___ Dataset content

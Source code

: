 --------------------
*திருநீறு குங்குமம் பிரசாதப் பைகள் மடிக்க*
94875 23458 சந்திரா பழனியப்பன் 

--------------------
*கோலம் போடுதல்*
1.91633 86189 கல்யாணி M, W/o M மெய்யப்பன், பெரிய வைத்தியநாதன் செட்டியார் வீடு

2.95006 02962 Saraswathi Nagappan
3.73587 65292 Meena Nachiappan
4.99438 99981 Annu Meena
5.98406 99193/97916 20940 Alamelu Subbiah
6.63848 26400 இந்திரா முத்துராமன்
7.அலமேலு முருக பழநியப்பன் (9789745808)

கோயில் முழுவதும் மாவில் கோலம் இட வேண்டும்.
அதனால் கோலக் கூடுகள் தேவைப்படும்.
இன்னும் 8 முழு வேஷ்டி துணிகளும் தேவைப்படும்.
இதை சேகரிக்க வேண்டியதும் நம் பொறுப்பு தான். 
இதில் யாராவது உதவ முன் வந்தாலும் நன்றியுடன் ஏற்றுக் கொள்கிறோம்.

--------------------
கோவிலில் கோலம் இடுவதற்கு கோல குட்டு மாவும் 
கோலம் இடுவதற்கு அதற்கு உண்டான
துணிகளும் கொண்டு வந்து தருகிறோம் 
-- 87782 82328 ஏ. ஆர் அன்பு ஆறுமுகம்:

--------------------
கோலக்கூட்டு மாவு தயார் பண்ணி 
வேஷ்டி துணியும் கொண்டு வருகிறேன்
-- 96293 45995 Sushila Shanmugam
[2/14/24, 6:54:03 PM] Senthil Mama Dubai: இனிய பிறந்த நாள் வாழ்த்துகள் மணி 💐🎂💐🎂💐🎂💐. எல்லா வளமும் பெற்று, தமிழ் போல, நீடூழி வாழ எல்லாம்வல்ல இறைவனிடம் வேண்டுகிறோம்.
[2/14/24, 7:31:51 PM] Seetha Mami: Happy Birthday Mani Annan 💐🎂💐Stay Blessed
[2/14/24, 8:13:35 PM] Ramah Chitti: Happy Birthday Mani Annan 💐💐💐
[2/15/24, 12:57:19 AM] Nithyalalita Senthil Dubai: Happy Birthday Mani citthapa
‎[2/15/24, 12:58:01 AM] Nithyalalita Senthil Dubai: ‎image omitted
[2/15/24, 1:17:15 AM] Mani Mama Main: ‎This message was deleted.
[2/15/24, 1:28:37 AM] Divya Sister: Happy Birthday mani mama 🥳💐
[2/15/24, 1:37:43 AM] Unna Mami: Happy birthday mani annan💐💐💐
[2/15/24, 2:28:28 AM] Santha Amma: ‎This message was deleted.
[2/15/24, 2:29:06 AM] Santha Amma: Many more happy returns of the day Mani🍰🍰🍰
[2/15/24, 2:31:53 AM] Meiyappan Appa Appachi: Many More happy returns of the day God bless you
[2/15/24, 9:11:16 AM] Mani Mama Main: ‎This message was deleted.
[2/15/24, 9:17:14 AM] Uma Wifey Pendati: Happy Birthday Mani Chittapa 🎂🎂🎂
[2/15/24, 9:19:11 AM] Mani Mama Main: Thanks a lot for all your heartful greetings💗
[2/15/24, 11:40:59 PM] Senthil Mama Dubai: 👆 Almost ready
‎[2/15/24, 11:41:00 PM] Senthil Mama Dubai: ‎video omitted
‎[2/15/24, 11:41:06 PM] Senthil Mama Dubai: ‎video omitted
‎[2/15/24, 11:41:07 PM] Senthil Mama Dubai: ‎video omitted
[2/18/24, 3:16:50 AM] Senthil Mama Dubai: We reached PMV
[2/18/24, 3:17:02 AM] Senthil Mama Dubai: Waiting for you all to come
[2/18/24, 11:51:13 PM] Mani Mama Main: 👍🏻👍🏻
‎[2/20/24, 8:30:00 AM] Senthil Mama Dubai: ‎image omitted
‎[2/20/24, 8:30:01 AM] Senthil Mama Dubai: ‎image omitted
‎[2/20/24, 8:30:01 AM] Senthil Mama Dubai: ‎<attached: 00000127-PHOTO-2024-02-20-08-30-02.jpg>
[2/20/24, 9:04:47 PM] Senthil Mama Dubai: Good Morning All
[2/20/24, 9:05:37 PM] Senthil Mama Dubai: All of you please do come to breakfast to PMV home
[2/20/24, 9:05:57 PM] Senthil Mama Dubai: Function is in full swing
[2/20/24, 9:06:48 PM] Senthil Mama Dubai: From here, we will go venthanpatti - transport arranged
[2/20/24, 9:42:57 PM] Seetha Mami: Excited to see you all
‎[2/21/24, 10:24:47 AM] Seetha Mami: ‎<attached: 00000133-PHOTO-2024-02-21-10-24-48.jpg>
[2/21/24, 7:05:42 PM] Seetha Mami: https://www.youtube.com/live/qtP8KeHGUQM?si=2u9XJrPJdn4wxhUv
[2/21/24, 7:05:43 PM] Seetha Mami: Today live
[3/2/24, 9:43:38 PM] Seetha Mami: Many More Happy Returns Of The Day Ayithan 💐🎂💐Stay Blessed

______

• **Your task**: Look above for the line with "2.95006 02962 Saraswathi Nagappan" and the line with "[2/14/24, 8:13:35 PM]". Write out those two lines and all the lines between them, exactly, and no others.

• **Response to this task**:
2.95006 02962 Saraswathi Nagappan
3.73587 65292 Meena Nachiappan
4.99438 99981 Annu Meena
5.98406 99193/97916 20940 Alamelu Subbiah
6.63848 26400 இந்திரா முத்துராமன்
7.அலமேலு முருக பழநியப்பன் (9789745808)

கோயில் முழுவதும் மாவில் கோலம் இட வேண்டும்.
அதனால் கோலக் கூடுகள் தேவைப்படும்.
இன்னும் 8 முழு வேஷ்டி துணிகளும் தேவைப்படும்.
இதை சேகரிக்க வேண்டியதும் நம் பொறுப்பு தான். 
இதில் யாராவது உதவ முன் வந்தாலும் நன்றியுடன் ஏற்றுக் கொள்கிறோம்.

--------------------
கோவிலில் கோலம் இடுவதற்கு கோல குட்டு மாவும் 
கோலம் இடுவதற்கு அதற்கு உண்டான
துணிகளும் கொண்டு வந்து தருகிறோம் 
-- 87782 82328 ஏ. ஆர் அன்பு ஆறுமுகம்:

--------------------
கோலக்கூட்டு மாவு தயார் பண்ணி 
வேஷ்டி துணியும் கொண்டு வருகிறேன்
-- 96293 45995 Sushila Shanmugam
[2/14/24, 6:54:03 PM] Senthil Mama Dubai: இனிய பிறந்த நாள் வாழ்த்துகள் மணி 💐🎂💐🎂💐🎂💐. எல்லா வளமும் பெற்று, தமிழ் போல, நீடூழி வாழ எல்லாம்வல்ல இறைவனிடம் வேண்டுகிறோம்.
[2/14/24, 7:31:51 PM] Seetha Mami: Happy Birthday Mani Annan 💐🎂💐Stay Blessed
[2/14/24, 8:13:35 PM] Ramah Chitti: Happy Birthday Mani Annan 💐💐💐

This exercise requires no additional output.